Syria denies hiding nuclear activities.
Martin Peretz argues that the Syrians constitute as big a danger as the Iranians.
There is much evidence of Syrian violations of the treaty which--remember!--it has signed. Olli Heinonen, former deputy director of the I.A.E.A. and head of its department of safeguards, makes the case for an "immediate special inspection" of Syria's violations.

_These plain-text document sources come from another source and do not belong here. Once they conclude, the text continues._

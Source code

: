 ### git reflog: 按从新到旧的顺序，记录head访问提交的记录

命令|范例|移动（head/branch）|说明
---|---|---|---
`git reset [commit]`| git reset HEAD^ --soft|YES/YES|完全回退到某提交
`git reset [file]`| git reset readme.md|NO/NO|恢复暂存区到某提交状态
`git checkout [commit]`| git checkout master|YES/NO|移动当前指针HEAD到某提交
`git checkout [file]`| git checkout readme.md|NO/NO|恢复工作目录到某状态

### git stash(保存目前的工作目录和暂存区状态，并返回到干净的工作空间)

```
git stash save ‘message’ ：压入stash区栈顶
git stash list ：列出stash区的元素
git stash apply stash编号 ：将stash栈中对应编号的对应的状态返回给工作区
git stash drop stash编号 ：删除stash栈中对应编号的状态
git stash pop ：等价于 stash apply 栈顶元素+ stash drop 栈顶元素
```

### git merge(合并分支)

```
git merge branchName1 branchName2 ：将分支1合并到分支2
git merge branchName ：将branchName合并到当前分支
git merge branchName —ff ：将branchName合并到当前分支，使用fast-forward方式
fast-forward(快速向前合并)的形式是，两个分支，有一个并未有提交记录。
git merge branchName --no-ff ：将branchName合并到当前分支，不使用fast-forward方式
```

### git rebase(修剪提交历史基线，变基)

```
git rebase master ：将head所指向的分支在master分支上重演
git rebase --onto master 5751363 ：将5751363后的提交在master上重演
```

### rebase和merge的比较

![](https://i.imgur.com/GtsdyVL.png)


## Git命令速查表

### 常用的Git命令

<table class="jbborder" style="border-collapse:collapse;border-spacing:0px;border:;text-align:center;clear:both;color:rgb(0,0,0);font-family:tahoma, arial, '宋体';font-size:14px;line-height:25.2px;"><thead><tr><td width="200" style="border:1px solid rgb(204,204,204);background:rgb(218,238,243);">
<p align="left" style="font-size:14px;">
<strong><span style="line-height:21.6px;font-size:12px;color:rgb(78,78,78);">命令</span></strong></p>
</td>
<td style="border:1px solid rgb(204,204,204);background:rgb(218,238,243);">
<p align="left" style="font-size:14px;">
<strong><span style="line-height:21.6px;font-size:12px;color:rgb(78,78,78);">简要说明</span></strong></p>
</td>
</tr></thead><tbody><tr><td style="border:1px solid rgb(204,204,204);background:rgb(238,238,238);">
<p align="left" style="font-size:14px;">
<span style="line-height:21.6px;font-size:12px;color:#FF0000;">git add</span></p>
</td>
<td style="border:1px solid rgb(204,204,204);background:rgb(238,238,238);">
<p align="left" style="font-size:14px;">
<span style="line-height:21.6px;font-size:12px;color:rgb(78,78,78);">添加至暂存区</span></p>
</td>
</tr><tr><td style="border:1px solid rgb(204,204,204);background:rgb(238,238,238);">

A key option for inspectors of the Vienna-based International Atomic Energy Agency (IAEA), the world body charged with stopping the spread of nuclear weapons, is a "special inspection" an intrusive visit made when the IAEA judges the information provided by a state to be inadequate. But The IAEA is reluctant to use such inspections, even though, in the case of Syria, circumstances cry out for one. This reluctance challenges the authority and credibility of the agency, its board of governors (made up of the representatives of thirty-five of its member states), and the ultimate guardian of the world nuclear order, the United Nations Security Council.
Of course, up to the day before yesterday, President Obama was snuggling up to Bashar Assad. But Assad kicked him in the groin. Maybe the U.S. will be less indifferent to what Syria now does. But, then, how much influence does America have with U.N. agencies? Not much.
My sense is that the US has a lot more influence in the IAEA than it does in the 'softer' UN agencies like the 'human rights council' and UNESCO. The problem is that I don't see Obama using that influence.